▶ _EXERCISE INSTRUCTIONS_
Each record below should be set down exactly.

(Records drawn from a dataset)
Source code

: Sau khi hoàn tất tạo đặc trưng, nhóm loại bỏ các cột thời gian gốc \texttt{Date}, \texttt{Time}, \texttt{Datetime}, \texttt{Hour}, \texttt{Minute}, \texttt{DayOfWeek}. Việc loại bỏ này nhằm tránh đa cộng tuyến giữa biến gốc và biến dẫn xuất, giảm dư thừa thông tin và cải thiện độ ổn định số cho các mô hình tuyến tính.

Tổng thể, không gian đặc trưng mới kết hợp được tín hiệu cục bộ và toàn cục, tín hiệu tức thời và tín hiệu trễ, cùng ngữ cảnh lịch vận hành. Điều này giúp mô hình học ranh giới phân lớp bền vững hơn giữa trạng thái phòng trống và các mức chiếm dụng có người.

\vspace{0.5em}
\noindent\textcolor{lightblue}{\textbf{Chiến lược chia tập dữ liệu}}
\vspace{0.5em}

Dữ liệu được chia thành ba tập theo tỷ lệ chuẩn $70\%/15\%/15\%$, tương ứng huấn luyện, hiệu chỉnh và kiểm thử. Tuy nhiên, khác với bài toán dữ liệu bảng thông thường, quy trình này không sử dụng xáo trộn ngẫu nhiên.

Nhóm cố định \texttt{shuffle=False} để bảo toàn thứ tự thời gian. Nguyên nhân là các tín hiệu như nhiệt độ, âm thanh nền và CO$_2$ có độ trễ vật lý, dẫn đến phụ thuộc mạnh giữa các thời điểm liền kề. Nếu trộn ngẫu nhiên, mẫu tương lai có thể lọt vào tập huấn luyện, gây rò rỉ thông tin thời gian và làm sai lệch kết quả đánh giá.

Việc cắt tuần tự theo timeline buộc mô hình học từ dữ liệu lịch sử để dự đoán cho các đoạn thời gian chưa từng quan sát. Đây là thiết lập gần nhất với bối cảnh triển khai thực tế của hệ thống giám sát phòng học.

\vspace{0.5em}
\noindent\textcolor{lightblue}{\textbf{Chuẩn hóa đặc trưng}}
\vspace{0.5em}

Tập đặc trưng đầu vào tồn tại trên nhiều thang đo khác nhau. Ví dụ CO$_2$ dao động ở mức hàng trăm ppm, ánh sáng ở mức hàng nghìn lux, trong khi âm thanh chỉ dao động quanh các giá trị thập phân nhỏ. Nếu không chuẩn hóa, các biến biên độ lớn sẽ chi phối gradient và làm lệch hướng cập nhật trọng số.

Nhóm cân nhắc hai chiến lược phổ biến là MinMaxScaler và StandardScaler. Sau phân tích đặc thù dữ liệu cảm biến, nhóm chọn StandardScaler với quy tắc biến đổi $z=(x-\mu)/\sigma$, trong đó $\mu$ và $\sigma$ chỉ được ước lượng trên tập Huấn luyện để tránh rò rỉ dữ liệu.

▶ _ANSWER TO THE PROBLEM_
Source code

: Sau khi hoàn tất tạo đặc trưng, nhóm loại bỏ các cột thời gian gốc \texttt{Date}, \texttt{Time}, \texttt{Datetime}, \texttt{Hour}, \texttt{Minute}, \texttt{DayOfWeek}. Việc loại bỏ này nhằm tránh đa cộng tuyến giữa biến gốc và biến dẫn xuất, giảm dư thừa thông tin và cải thiện độ ổn định số cho các mô hình tuyến tính.

Tổng thể, không gian đặc trưng mới kết hợp được tín hiệu cục bộ và toàn cục, tín hiệu tức thời và tín hiệu trễ, cùng ngữ cảnh lịch vận hành. Điều này giúp mô hình học ranh giới phân lớp bền vững hơn giữa trạng thái phòng trống và các mức chiếm dụng có người.

\vspace{0.5em}
\noindent\textcolor{lightblue}{\textbf{Chiến lược chia tập dữ liệu}}
\vspace{0.5em}

Dữ liệu được chia thành ba tập theo tỷ lệ chuẩn $70\%/15\%/15\%$, tương ứng huấn luyện, hiệu chỉnh và kiểm thử. Tuy nhiên, khác với bài toán dữ liệu bảng thông thường, quy trình này không sử dụng xáo trộn ngẫu nhiên.

Nhóm cố định \texttt{shuffle=False} để bảo toàn thứ tự thời gian. Nguyên nhân là các tín hiệu như nhiệt độ, âm thanh nền và CO$_2$ có độ trễ vật lý, dẫn đến phụ thuộc mạnh giữa các thời điểm liền kề. Nếu trộn ngẫu nhiên, mẫu tương lai có thể lọt vào tập huấn luyện, gây rò rỉ thông tin thời gian và làm sai lệch kết quả đánh giá.

Việc cắt tuần tự theo timeline buộc mô hình học từ dữ liệu lịch sử để dự đoán cho các đoạn thời gian chưa từng quan sát. Đây là thiết lập gần nhất với bối cảnh triển khai thực tế của hệ thống giám sát phòng học.

\vspace{0.5em}
\noindent\textcolor{lightblue}{\textbf{Chuẩn hóa đặc trưng}}
\vspace{0.5em}

Tập đặc trưng đầu vào tồn tại trên nhiều thang đo khác nhau. Ví dụ CO$_2$ dao động ở mức hàng trăm ppm, ánh sáng ở mức hàng nghìn lux, trong khi âm thanh chỉ dao động quanh các giá trị thập phân nhỏ. Nếu không chuẩn hóa, các biến biên độ lớn sẽ chi phối gradient và làm lệch hướng cập nhật trọng số.

Nhóm cân nhắc hai chiến lược phổ biến là MinMaxScaler và StandardScaler. Sau phân tích đặc thù dữ liệu cảm biến, nhóm chọn StandardScaler với quy tắc biến đổi $z=(x-\mu)/\sigma$, trong đó $\mu$ và $\sigma$ chỉ được ước lượng trên tập Huấn luyện để tránh rò rỉ dữ liệu.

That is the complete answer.